En 1884 contrajo matrimonio; de esta unión tuvo dos hijos. Entre 1887 y 1889 editó una revista dirigida al segmento femenino, y en 1888 publicó su libro de cuentos El príncipe feliz. A éste le siguen, El crimen de lord Arthur Saville y otros relatos, Una casa de granadas, entre otros. En 1891 recoge en un solo volumen su novela, El retrato de Dorian Gray, que anteriormente sólo había sido publicada en entregas. Wilde tuvo gran reconocimiento, tanto con sus cuentos y novela como con sus dramas, entre los que cabe mencionar Salomé y La importancia de llamarse Ernesto.
Además de su fama como escritor, también fue toda una celebridad por su personalidad excéntrica, pero no por ello falto de elegancia. Se le considera, si no el creador por lo menos el precursor de un movimiento: el dandismo. De hecho, cuando se habla de Wilde muchas veces se le define como eso, como un dandi: hombre que se distingue por su extremada elegancia y por sus costumbres y vestimenta refinadas; y de igual modo, cuando se habla del dandismo, el primer nombre que se menciona es el suyo, ya que le consideraba el árbitro de la moda, del vestir y del bueno gusto en su tiempo. Era, pues, un auténtico divo, que de vivir hoy día estaría permanentemente en la mira de los paparazzi.
Pero en 1895 el marqués de Queensberry (el padre de de lord Alfred Douglas, quien fuera amante de Wilde desde 1891), le acusó públicamente de homosexual. Wilde fue condenado a dos años de prisión. Estando allí escribe la Balada de la cárcel de Reading. Cuando culminó su encarcelamiento, y en medio del desprecio de los suyos (hasta sus hijos repudiaron de él), cambió de nombre (se hizo llamar Sebastian Melmoth) y se fue a París, ciudad en la que murió, en el año de 1900, en medio de una mala situación económica, que deterioró mucho su salud, aunada también a la bebida, a la que se aficionó mucho en sus últimos años. Poco antes de morir se había convertido al catolicismo. De manera póstuma, en 1905, se publicó su carta a lord Douglas, bajo el título de De profundis.

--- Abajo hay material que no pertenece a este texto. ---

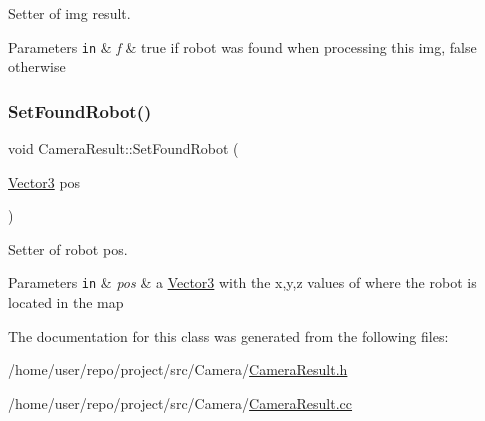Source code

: Setter of img result. 


\begin{DoxyParams}[1]{Parameters}
\mbox{\tt in}  & {\em f} & true if robot was found when processing this img, false otherwise \\
\hline
\end{DoxyParams}
\mbox{\label{classCameraResult_a669e85149ff4bf617c136afa57577bbf}} 
\subsubsection{\texorpdfstring{Set\+Found\+Robot()}{SetFoundRobot()}\hspace{0.1cm}{\footnotesize\ttfamily [2/2]}}
{\footnotesize\ttfamily void Camera\+Result\+::\+Set\+Found\+Robot (\begin{DoxyParamCaption}\item[{\hyperlink{classVector3}{Vector3}}]{pos }\end{DoxyParamCaption})}



Setter of robot pos. 


\begin{DoxyParams}[1]{Parameters}
\mbox{\tt in}  & {\em pos} & a \hyperlink{classVector3}{Vector3} with the x,y,z values of where the robot is located in the map \\
\hline
\end{DoxyParams}


The documentation for this class was generated from the following files\+:\begin{DoxyCompactItemize}
\item 
/home/user/repo/project/src/\+Camera/\hyperlink{CameraResult_8h}{Camera\+Result.\+h}\item 
/home/user/repo/project/src/\+Camera/\hyperlink{CameraResult_8cc}{Camera\+Result.\+cc}\end{DoxyCompactItemize}
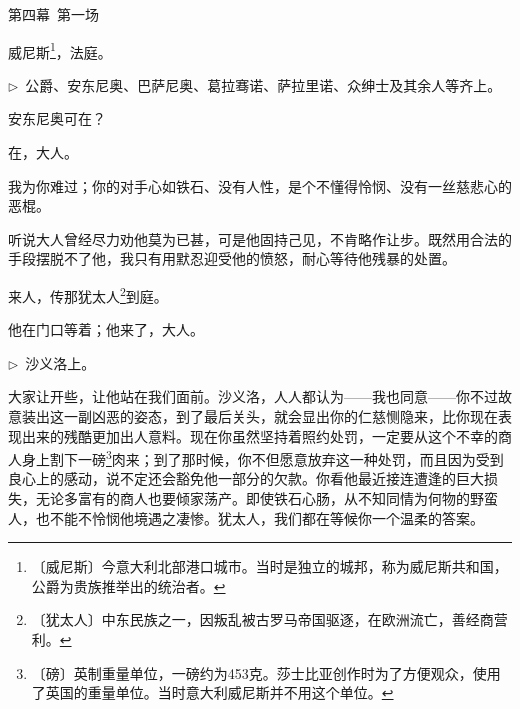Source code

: \documentclass[12pt,UTF-8,openany]{ctexbook}
\begin{document}
\begin{normalsize}
    
    第四幕~第一场
    
    威尼斯\footnote{〔威尼斯〕今意大利北部港口城市。当时是独立的城邦，称为威尼斯共和国，公爵为贵族推举出的统治者。}，法庭。
    
    \noindent $\triangleright$~公爵、安东尼奥、巴萨尼奥、葛拉骞诺、萨拉里诺、众绅士及其余人等齐上。
    
    \begin{description}[itemsep=1ex,leftmargin=4.5em,labelwidth=4em]
    
    \item[{\color{script-1-0} 公爵}]安东尼奥可在？
    
    \item[{\color{script-1-1} 安东尼奥}]在，大人。
    
    \item[{\color{script-1-0} 公爵}]我为你难过；你的对手心如铁石、没有人性，是个不懂得怜悯、没有一丝慈悲心的恶棍。
    
    \item[{\color{script-1-1} 安东尼奥}]听说大人曾经尽力劝他莫为已甚，可是他固持己见，不肯略作让步。既然用合法的手段摆脱不了他，我只有用默忍迎受他的愤怒，耐心等待他残暴的处置。
    
    \item[{\color{script-1-0} 公爵}]来人，传那犹太人\footnote{〔犹太人〕中东民族之一，因叛乱被古罗马帝国驱逐，在欧洲流亡，善经商营利。}到庭。
    
    \item[{\color{script-1-2} 萨拉里诺}]他在门口等着；他来了，大人。
    
    \end{description}
    
    \noindent $\triangleright$~沙义洛上。
    
    \begin{description}[itemsep=1ex,leftmargin=4.5em,labelwidth=4em]
    
    \item[{\color{script-1-0} 公爵}]大家让开些，让他站在我们面前。沙义洛，人人都认为——我也同意——你不过故意装出这一副凶恶的姿态，到了最后关头，就会显出你的仁慈恻隐来，比你现在表现出来的残酷更加出人意料。现在你虽然坚持着照约处罚，一定要从这个不幸的商人身上割下一磅\footnote{〔磅〕英制重量单位，一磅约为453克。莎士比亚创作时为了方便观众，使用了英国的重量单位。当时意大利威尼斯并不用这个单位。}肉来；到了那时候，你不但愿意放弃这一种处罚，而且因为受到良心上的感动，说不定还会豁免他一部分的欠款。你看他最近接连遭逢的巨大损失，无论多富有的商人也要倾家荡产。即使铁石心肠，从不知同情为何物的野蛮人，也不能不怜悯他境遇之凄惨。犹太人，我们都在等候你一个温柔的答案。
    

\end{description}
\end{normalsize}
\end{document}
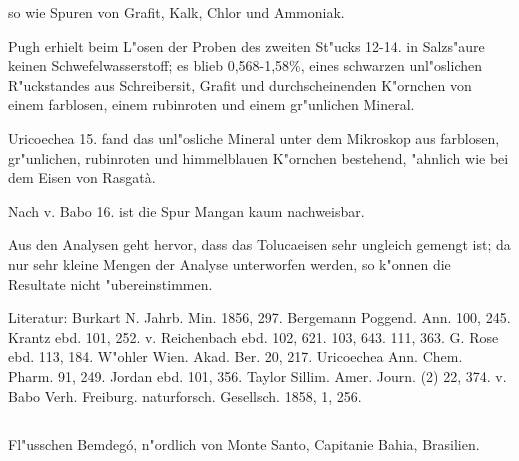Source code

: \documentclass[a4paper, 11pt, oneside]{article}
\begin{document}
so wie Spuren von Grafit, Kalk, Chlor und Ammoniak.

Pugh erhielt beim L"osen der Proben des zweiten St"ucks 12-14. in Salzs"aure keinen Schwefelwasserstoff; es blieb 0,568-1,58\%, eines schwarzen unl"oslichen R"uckstandes aus Schreibersit, Grafit und durchscheinenden K"ornchen von einem farblosen, einem rubinroten und einem gr"unlichen Mineral.

Uricoechea 15. fand das unl"osliche Mineral unter dem Mikroskop aus farblosen, gr"unlichen, rubinroten und himmelblauen K"ornchen bestehend, "ahnlich wie bei dem Eisen von Rasgatà.

Nach v. Babo 16. ist die Spur Mangan kaum nachweisbar.

Aus den Analysen geht hervor, dass das Tolucaeisen sehr ungleich gemengt ist; da nur sehr kleine Mengen der Analyse unterworfen werden, so k"onnen die Resultate nicht "ubereinstimmen.

\normalsize
Literatur: Burkart N. Jahrb. Min. 1856, 297. Bergemann Poggend. Ann. 100, 245. Krantz ebd. 101, 252. v. Reichenbach ebd. 102, 621. 103, 643. 111, 363. G. Rose ebd. 113, 184. W"ohler Wien. Akad. Ber. 20, 217. Uricoechea Ann. Chem. Pharm. 91, 249. Jordan ebd. 101, 356. Taylor Sillim. Amer. Journ. (2) 22, 374. v. Babo Verh. Freiburg. naturforsch. Gesellsch. 1858, 1, 256.

\subsection{}
\LARGE
\paragraph{}
Fl"usschen Bemdegó, n"ordlich von Monte Santo, Capitanie Bahia, Brasilien.
\end{document}

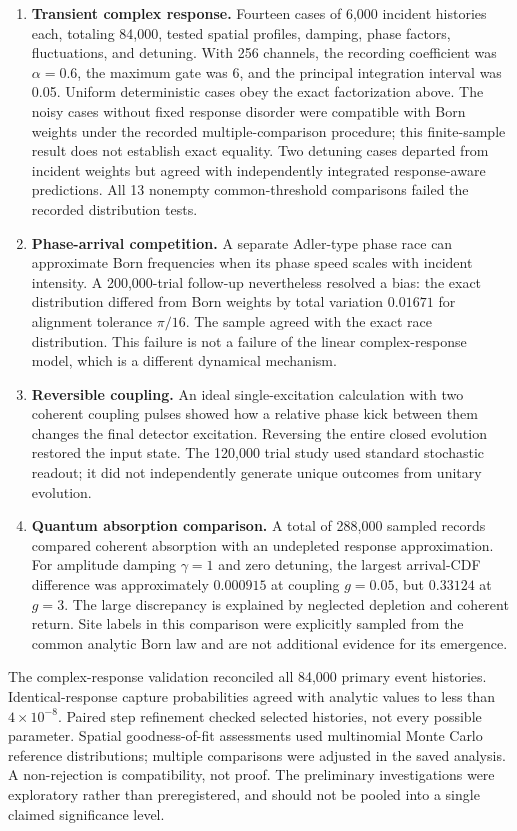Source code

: \documentclass[11pt]{article}
\begin{document}
\begin{enumerate}
\item \textbf{Transient complex response.} Fourteen cases of 6,000 incident histories each, totaling 84,000, tested spatial profiles, damping, phase factors, fluctuations, and detuning. With 256 channels, the recording coefficient was $\alpha=0.6$, the maximum gate was 6, and the principal integration interval was 0.05. Uniform deterministic cases obey the exact factorization above. The noisy cases without fixed response disorder were compatible with Born weights under the recorded multiple-comparison procedure; this finite-sample result does not establish exact equality. Two detuning cases departed from incident weights but agreed with independently integrated response-aware predictions. All 13 nonempty common-threshold comparisons failed the recorded distribution tests.
\item \textbf{Phase-arrival competition.} A separate Adler-type phase race can approximate Born frequencies when its phase speed scales with incident intensity. A 200,000-trial follow-up nevertheless resolved a bias: the exact distribution differed from Born weights by total variation $0.01671$ for alignment tolerance $\pi/16$. The sample agreed with the exact race distribution. This failure is not a failure of the linear complex-response model, which is a different dynamical mechanism.
\item \textbf{Reversible coupling.} An ideal single-excitation calculation with two coherent coupling pulses showed how a relative phase kick between them changes the final detector excitation. Reversing the entire closed evolution restored the input state. The 120,000 trial study used standard stochastic readout; it did not independently generate unique outcomes from unitary evolution.
\item \textbf{Quantum absorption comparison.} A total of 288,000 sampled records compared coherent absorption with an undepleted response approximation. For amplitude damping $\gamma=1$ and zero detuning, the largest arrival-CDF difference was approximately $0.000915$ at coupling $g=0.05$, but $0.33124$ at $g=3$. The large discrepancy is explained by neglected depletion and coherent return. Site labels in this comparison were explicitly sampled from the common analytic Born law and are not additional evidence for its emergence.
\end{enumerate}

The complex-response validation reconciled all 84,000 primary event histories. Identical-response capture probabilities agreed with analytic values to less than $4\times10^{-8}$. Paired step refinement checked selected histories, not every possible parameter. Spatial goodness-of-fit assessments used multinomial Monte Carlo reference distributions; multiple comparisons were adjusted in the saved analysis. A non-rejection is compatibility, not proof. The preliminary investigations were exploratory rather than preregistered, and should not be pooled into a single claimed significance level.
\end{document}
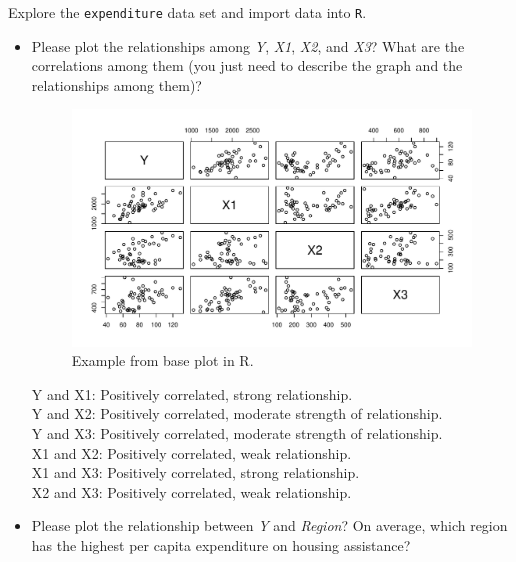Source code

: \documentclass[12pt,letterpaper]{article}
\begin{document}
\vspace{.5cm}
\noindent Explore the \texttt{expenditure} data set and import data into \texttt{R}.
\vspace{.5cm}
\vspace{.5cm}
\begin{itemize}

\item
Please plot the relationships among \emph{Y}, \emph{X1}, \emph{X2}, and \emph{X3}? What are the correlations among them (you just need to describe the graph and the relationships among them)?
  
\begin{figure}[h!]\centering
	\caption{\footnotesize Example from base plot in R.}
	\label{fig:plot_1}
	\includegraphics[width=.85\textwidth]{expenditure_plot.pdf}
\end{figure}
\noindent Y and X1: Positively correlated, strong relationship.\\
\noindent Y and X2: Positively correlated, moderate strength of relationship.\\
\noindent Y and X3: Positively correlated, moderate strength of relationship.\\
\noindent X1 and X2: Positively correlated, weak relationship.\\
\noindent X1 and X3: Positively correlated, strong relationship.\\
\noindent X2 and X3: Positively correlated, weak relationship.\\
\vspace{.5cm}
\vspace{.5cm}
\item
Please plot the relationship between \emph{Y} and \emph{Region}? On average, which region has the highest per capita expenditure on housing assistance?
\vspace{.5cm}

\end{itemize}
\end{document}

El presente volumen recoge todos los cuentos, incluyendo por supuesto los más conocidos y recordados de Wilde. Entre ellos destacan “El príncipe feliz”, “El gigante egoísta”, “El cumpleaños de la infanta”, “El ruiseñor y la rosa”, “El famoso cohete”; y aunque algunos se considera que fueron escritos para niños, la calidad de tales textos, que pueden ser leídos por personas de cualquier edad, es lo que permite ubicar a Oscar Wilde en un sitial especial en la historia de la literatura de todos los tiempos y todos los géneros. Su estilo y lenguaje, si bien son ricos y ornamentados, propios de un esteticista como Wilde, no por eso impiden, en modo alguno, que los textos sean sencillos y fáciles de comprender aun para el lector común.
Y aun cuando el autor fue un ferviente partidario del arte por el arte, es decir, se mostraba escéptico o contrario a la creencia de que la literatura tuviera que ligarse con la política o asuntos similares, incluso escribió una serie de ensayos al respecto (Intenciones, 1891), que le convirtieron en uno de los máximos representantes de lo que se ha dado en llamar esteticismo, no por ello debe pensarse que su obra es ajena a toda preocupación social. Al contrario, se considera que en buena medida el éxito de Wilde se basa en la aguda ironía que expone en sus obras, ironía que casi siempre estuvo dedicada a criticar las hipocresías de sociedad, de su tiempo y de sus contemporáneos.
Esto se puede observar en varios de los relatos mencionados anteriormente, como El príncipe feliz o en El cumpleaños de la infanta, en los que se ponen de relieve los rasgos que Wilde atribuye a la clase burguesa o a la nobleza: desprecio por los problemas e inquietudes de las personas desposeídas; sobrevaloración de lo pragmático y lo superficial, dejando en segundo plano los sentimientos y otros valores; visión utilitaria de las personas de baja condición (sirvientes, empleados), cuya vida es menos valorada que el servicio o trabajo que realicen.
Así que sin querer, o queriéndolo, Wilde terminó siendo, pues, un crítico de su tiempo, que no sólo escribía para decir lindas mentiras disfrazadas que gustaran a los niños. Ya que debajo de cada línea suya, de cada ironía, aguda y mordaz, se esconde la visión de una persona que acaso imaginó un mundo menos injusto.